Following World War II, coercive labor unions made such insurance a standard part of their contracts. The effects resulting from such employer-provided comprehensive insurance are (1) a psychological mindset among employees, akin to that which exists in socialist countries, that medical care is a right of employees that can be provided essentially for free, and (2) an economic situation, akin to that which exists under socialism, whereby all costs are borne collectively by a group rather than by individual people.

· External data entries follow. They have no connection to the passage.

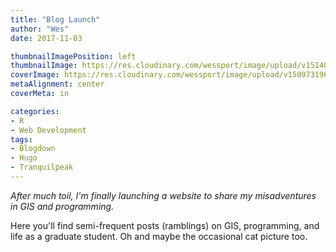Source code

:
 ```yaml
---
title: "Blog Launch"
author: "Wes"
date: 2017-11-03

thumbnailImagePosition: left
thumbnailImage: https://res.cloudinary.com/wessport/image/upload/v1514072736/rocket_bw_400_isw0ws.png
coverImage: https://res.cloudinary.com/wessport/image/upload/v1509731967/forest_e3myyq.jpg
metaAlignment: center
coverMeta: in

categories:
- R
- Web Development
tags:
- Blogdown
- Hugo
- Tranquilpeak
---
```


_After much toil, I'm finally launching a website to share my misadventures in GIS and programming._

<!--more-->
 Here you'll find semi-frequent posts (ramblings) on GIS, programming, and life as a graduate student. Oh and maybe the occasional cat picture too.
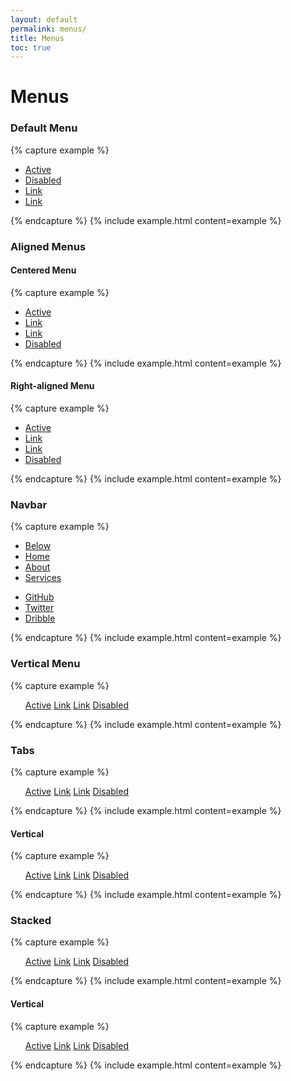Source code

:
 ```yaml
---
layout: default
permalink: menus/
title: Menus
toc: true
---
```


# Menus

### Default Menu

{% capture example %}
<ul class="menu">
  <li><a href="#" class="active">Active</a></li>
  <li><a href="#" class="disabled">Disabled</a></li>
  <li><a href="#">Link</a></li>
  <li><a href="#">Link</a></li>
</ul>
{% endcapture %}
{% include example.html content=example %}

### Aligned Menus

#### Centered Menu

{% capture example %}
<ul class="menu center-menu">
  <li><a href="#" class="active">Active</a></li>
  <li><a href="#">Link</a></li>
  <li><a href="#">Link</a></li>
  <li><a href="#" class="disabled">Disabled</a></li>
</ul>
{% endcapture %}
{% include example.html content=example %}

#### Right-aligned Menu

{% capture example %}
<ul class="menu right-menu">
  <li><a href="#" class="active">Active</a></li>
  <li><a href="#">Link</a></li>
  <li><a href="#">Link</a></li>
  <li><a href="#" class="disabled">Disabled</a></li>
</ul>
{% endcapture %}
{% include example.html content=example %}

### Navbar

{% capture example %}
<nav class="menu-nav space-between">
  <ul>
    <li><a href="#" class="badge">Below</a></li>
    <li><a href="#" class="active">Home</a></li>
    <li><a href="#">About</a></li>
    <li><a href="#">Services</a></li>
  </ul>
  <ul>
    <li><a href="#">GitHub</a></li>
    <li><a href="#">Twitter</a></li>
    <li><a href="#">Dribble</a></li>
  </ul>
</nav>
{% endcapture %}
{% include example.html content=example %}

### Vertical Menu

{% capture example %}
<ul class="menu vertical-menu">
  <a href="#" class="active">Active</a>
  <a href="#">Link</a>
  <a href="#">Link</a>
  <a href="#" class="disabled">Disabled</a>
</ul>
{% endcapture %}
{% include example.html content=example %}

### Tabs

{% capture example %}
<ul class="menu tabs">
  <a href="#" class="active">Active</a>
  <a href="#">Link</a>
  <a href="#">Link</a>
  <a href="#" class="disabled">Disabled</a>
</ul>
{% endcapture %}
{% include example.html content=example %}

#### Vertical

{% capture example %}
<div class="row">
  <div class="col-3">
    <ul class="menu tabs vertical-menu">
      <a href="#" class="active">Active</a>
      <a href="#">Link</a>
      <a href="#">Link</a>
      <a href="#" class="disabled">Disabled</a>
    </ul>
  </div>
</div>
{% endcapture %}
{% include example.html content=example %}

### Stacked

{% capture example %}
<ul class="menu stacked">
  <a href="#" class="active">Active</a>
  <a href="#">Link</a>
  <a href="#">Link</a>
  <a href="#" class="disabled">Disabled</a>
</ul>
{% endcapture %}
{% include example.html content=example %}

#### Vertical

{% capture example %}
<div class="row">
  <div class="col-3">
    <ul class="menu stacked vertical-menu">
      <a href="#" class="active">Active</a>
      <a href="#">Link</a>
      <a href="#">Link</a>
      <a href="#" class="disabled">Disabled</a>
    </ul>
  </div>
</div>
{% endcapture %}
{% include example.html content=example %}

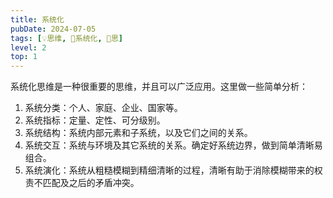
 ```yaml
---
title: 系统化
pubDate: 2024-07-05
tags: [💡思维, 🌊系统化, 🤔思]
level: 2
top: 1
---
```


系统化思维是一种很重要的思维，并且可以广泛应用。这里做一些简单分析：

1. 系统分类：个人、家庭、企业、国家等。
2. 系统指标：定量、定性、可分级别。
3. 系统结构：系统内部元素和子系统，以及它们之间的关系。
4. 系统交互：系统与环境及其它系统的关系。确定好系统边界，做到简单清晰易组合。
5. 系统演化：系统从粗糙模糊到精细清晰的过程，清晰有助于消除模糊带来的权责不匹配及之后的矛盾冲突。
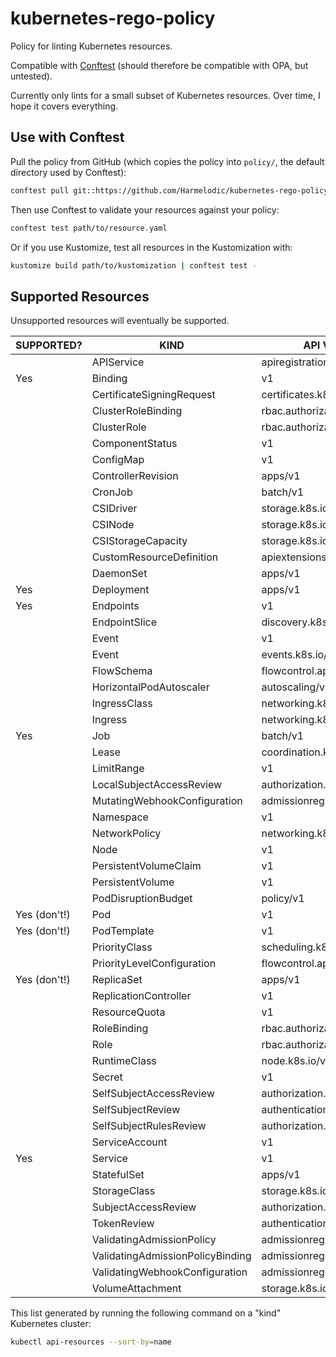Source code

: # kubernetes-rego-policy

Policy for linting Kubernetes resources.

Compatible with [Conftest](https://www.conftest.dev) (should therefore be compatible with OPA, but untested).

Currently only lints for a small subset of Kubernetes resources. Over time, I hope it covers everything.

## Use with Conftest

Pull the policy from GitHub (which copies the policy into `policy/`, the default directory used by Conftest):

```bash
conftest pull git::https://github.com/Harmelodic/kubernetes-rego-policy.git//policy
```

Then use Conftest to validate your resources against your policy:

```bash
conftest test path/to/resource.yaml
```

Or if you use Kustomize, test all resources in the Kustomization with:

```bash
kustomize build path/to/kustomization | conftest test -
```

## Supported Resources

Unsupported resources will eventually be supported.

| SUPPORTED?   | KIND                             | API VERSION                     | NAMESPACED |
|--------------|----------------------------------|---------------------------------|------------|
|              | APIService                       | apiregistration.k8s.io/v1       | false      |
| Yes          | Binding                          | v1                              | true       |
|              | CertificateSigningRequest        | certificates.k8s.io/v1          | false      |
|              | ClusterRoleBinding               | rbac.authorization.k8s.io/v1    | false      |
|              | ClusterRole                      | rbac.authorization.k8s.io/v1    | false      |
|              | ComponentStatus                  | v1                              | false      |
|              | ConfigMap                        | v1                              | true       |
|              | ControllerRevision               | apps/v1                         | true       |
|              | CronJob                          | batch/v1                        | true       |
|              | CSIDriver                        | storage.k8s.io/v1               | false      |
|              | CSINode                          | storage.k8s.io/v1               | false      |
|              | CSIStorageCapacity               | storage.k8s.io/v1               | true       |
|              | CustomResourceDefinition         | apiextensions.k8s.io/v1         | false      |
|              | DaemonSet                        | apps/v1                         | true       |
| Yes          | Deployment                       | apps/v1                         | true       |
| Yes          | Endpoints                        | v1                              | true       |
|              | EndpointSlice                    | discovery.k8s.io/v1             | true       |
|              | Event                            | v1                              | true       |
|              | Event                            | events.k8s.io/v1                | true       |
|              | FlowSchema                       | flowcontrol.apiserver.k8s.io/v1 | false      |
|              | HorizontalPodAutoscaler          | autoscaling/v2                  | true       |
|              | IngressClass                     | networking.k8s.io/v1            | false      |
|              | Ingress                          | networking.k8s.io/v1            | true       |
| Yes          | Job                              | batch/v1                        | true       |
|              | Lease                            | coordination.k8s.io/v1          | true       |
|              | LimitRange                       | v1                              | true       |
|              | LocalSubjectAccessReview         | authorization.k8s.io/v1         | true       |
|              | MutatingWebhookConfiguration     | admissionregistration.k8s.io/v1 | false      |
|              | Namespace                        | v1                              | false      |
|              | NetworkPolicy                    | networking.k8s.io/v1            | true       |
|              | Node                             | v1                              | false      |
|              | PersistentVolumeClaim            | v1                              | true       |
|              | PersistentVolume                 | v1                              | false      |
|              | PodDisruptionBudget              | policy/v1                       | true       |
| Yes (don't!) | Pod                              | v1                              | true       |
| Yes (don't!) | PodTemplate                      | v1                              | true       |
|              | PriorityClass                    | scheduling.k8s.io/v1            | false      |
|              | PriorityLevelConfiguration       | flowcontrol.apiserver.k8s.io/v1 | false      |
| Yes (don't!) | ReplicaSet                       | apps/v1                         | true       |
|              | ReplicationController            | v1                              | true       |
|              | ResourceQuota                    | v1                              | true       |
|              | RoleBinding                      | rbac.authorization.k8s.io/v1    | true       |
|              | Role                             | rbac.authorization.k8s.io/v1    | true       |
|              | RuntimeClass                     | node.k8s.io/v1                  | false      |
|              | Secret                           | v1                              | true       |
|              | SelfSubjectAccessReview          | authorization.k8s.io/v1         | false      |
|              | SelfSubjectReview                | authentication.k8s.io/v1        | false      |
|              | SelfSubjectRulesReview           | authorization.k8s.io/v1         | false      |
|              | ServiceAccount                   | v1                              | true       |
| Yes          | Service                          | v1                              | true       |
|              | StatefulSet                      | apps/v1                         | true       |
|              | StorageClass                     | storage.k8s.io/v1               | false      |
|              | SubjectAccessReview              | authorization.k8s.io/v1         | false      |
|              | TokenReview                      | authentication.k8s.io/v1        | false      |
|              | ValidatingAdmissionPolicy        | admissionregistration.k8s.io/v1 | false      |
|              | ValidatingAdmissionPolicyBinding | admissionregistration.k8s.io/v1 | false      |
|              | ValidatingWebhookConfiguration   | admissionregistration.k8s.io/v1 | false      |
|              | VolumeAttachment                 | storage.k8s.io/v1               | false      |

This list generated by running the following command on a "kind" Kubernetes cluster:

```bash
kubectl api-resources --sort-by=name
```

The way insurance works is by spreading risk. The costs are borne collectively by a group rather than by an individual person by pooling people together. That's how it works. Chuck here seems to not understand the basic purpose of insurance, much like Paul Ryan. So here Chuck seems to take issue with the idea that companies offering healthcare to employees made employees think healthcare was a right given to workers. He seems to prefer the idea that only individuals should buy health insurance and that even employee sponsored health insurance is bad. Wow! Chuck also thinks most people should just buy catastrophic coverage instead of comprehensive coverage, and have no price controls on drugs whatsoever, as we basically have now. On top of that he's arguing that anyone should be able to practice medicine with no requirements. This will ensure most people either cannot afford insurance, or afford enough insurance, or will go to cheap and unqualified people to perform surgeries or diagnose illnesses, which will inevitably lead to people dying or being injured through of malpractice. That's Chuck's solution to the status quo. Brilliant.